* [GOAL OF THE EXERCISE]: Copy, exactly and without additions, every line in the records below from the one holding "- **Decentralized Certification**: Certificates" through the one holding "- **AI Integration**: Utilize", both ends included.

* [INPUT DATA]:
□ □ □ □

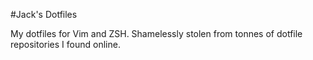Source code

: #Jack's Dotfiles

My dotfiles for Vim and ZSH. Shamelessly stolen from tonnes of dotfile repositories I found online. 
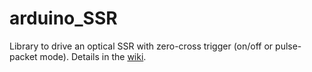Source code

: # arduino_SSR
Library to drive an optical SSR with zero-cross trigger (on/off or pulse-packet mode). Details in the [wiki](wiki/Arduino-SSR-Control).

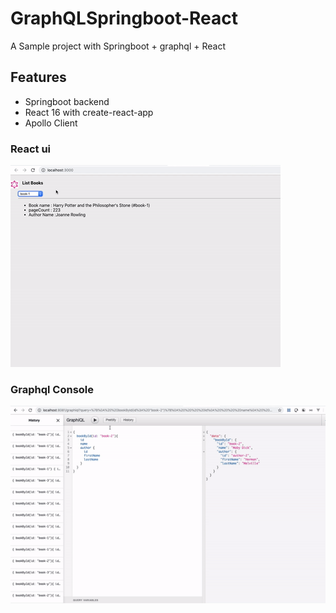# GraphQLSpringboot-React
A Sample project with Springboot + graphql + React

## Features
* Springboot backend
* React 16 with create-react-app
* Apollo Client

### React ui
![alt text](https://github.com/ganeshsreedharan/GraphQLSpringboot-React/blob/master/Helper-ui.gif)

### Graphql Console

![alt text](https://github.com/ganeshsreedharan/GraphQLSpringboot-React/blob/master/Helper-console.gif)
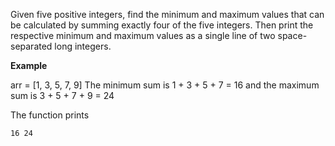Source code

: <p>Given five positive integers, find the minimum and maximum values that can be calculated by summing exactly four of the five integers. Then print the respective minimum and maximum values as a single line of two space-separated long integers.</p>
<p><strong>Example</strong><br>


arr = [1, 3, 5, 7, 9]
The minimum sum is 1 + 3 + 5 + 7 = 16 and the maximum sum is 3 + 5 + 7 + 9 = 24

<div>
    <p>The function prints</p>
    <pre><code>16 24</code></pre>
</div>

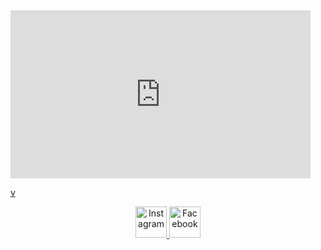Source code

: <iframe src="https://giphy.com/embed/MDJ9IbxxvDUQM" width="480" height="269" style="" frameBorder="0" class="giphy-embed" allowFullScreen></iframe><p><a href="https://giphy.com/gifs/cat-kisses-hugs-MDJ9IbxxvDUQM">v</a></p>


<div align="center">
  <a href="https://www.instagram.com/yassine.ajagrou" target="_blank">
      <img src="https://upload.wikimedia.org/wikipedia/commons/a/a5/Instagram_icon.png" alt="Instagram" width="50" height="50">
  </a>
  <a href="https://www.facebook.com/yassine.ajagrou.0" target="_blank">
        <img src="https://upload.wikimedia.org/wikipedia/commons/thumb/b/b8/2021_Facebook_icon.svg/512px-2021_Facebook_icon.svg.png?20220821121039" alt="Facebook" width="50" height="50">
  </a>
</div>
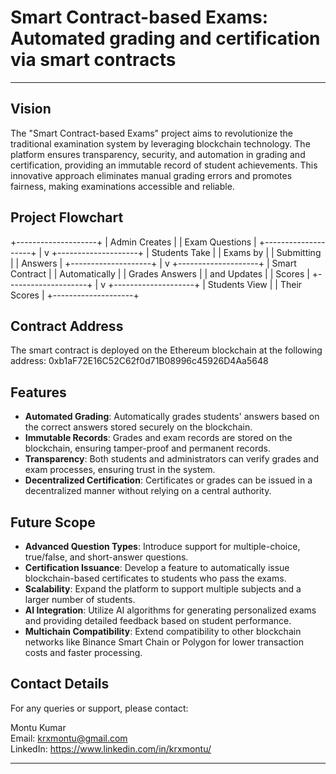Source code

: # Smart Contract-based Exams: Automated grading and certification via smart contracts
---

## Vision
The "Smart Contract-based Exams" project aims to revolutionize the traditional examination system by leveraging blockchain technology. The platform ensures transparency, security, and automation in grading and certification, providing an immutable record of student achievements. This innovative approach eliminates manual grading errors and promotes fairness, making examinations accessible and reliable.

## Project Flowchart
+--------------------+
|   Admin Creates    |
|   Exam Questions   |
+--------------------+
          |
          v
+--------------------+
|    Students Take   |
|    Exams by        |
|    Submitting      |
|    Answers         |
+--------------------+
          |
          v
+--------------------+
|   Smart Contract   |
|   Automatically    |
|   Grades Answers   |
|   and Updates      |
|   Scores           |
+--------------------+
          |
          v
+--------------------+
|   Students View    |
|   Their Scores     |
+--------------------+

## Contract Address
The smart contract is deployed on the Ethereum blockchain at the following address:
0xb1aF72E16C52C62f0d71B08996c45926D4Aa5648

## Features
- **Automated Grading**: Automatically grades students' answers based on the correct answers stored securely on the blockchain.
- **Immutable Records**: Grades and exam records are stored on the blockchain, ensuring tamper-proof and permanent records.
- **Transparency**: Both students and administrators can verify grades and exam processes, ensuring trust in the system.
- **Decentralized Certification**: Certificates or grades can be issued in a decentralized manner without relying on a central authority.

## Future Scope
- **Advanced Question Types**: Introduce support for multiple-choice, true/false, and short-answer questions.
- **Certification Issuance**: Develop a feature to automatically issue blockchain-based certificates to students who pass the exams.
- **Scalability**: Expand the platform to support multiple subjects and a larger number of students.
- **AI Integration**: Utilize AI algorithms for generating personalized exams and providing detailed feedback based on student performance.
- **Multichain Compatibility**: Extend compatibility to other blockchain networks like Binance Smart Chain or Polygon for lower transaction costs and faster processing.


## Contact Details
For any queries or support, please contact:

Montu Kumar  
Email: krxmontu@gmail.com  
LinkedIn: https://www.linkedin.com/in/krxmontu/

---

□ □ □ □

* [WRITTEN ANSWER]:
- **Decentralized Certification**: Certificates or grades can be issued in a decentralized manner without relying on a central authority.

## Future Scope
- **Advanced Question Types**: Introduce support for multiple-choice, true/false, and short-answer questions.
- **Certification Issuance**: Develop a feature to automatically issue blockchain-based certificates to students who pass the exams.
- **Scalability**: Expand the platform to support multiple subjects and a larger number of students.
- **AI Integration**: Utilize AI algorithms for generating personalized exams and providing detailed feedback based on student performance.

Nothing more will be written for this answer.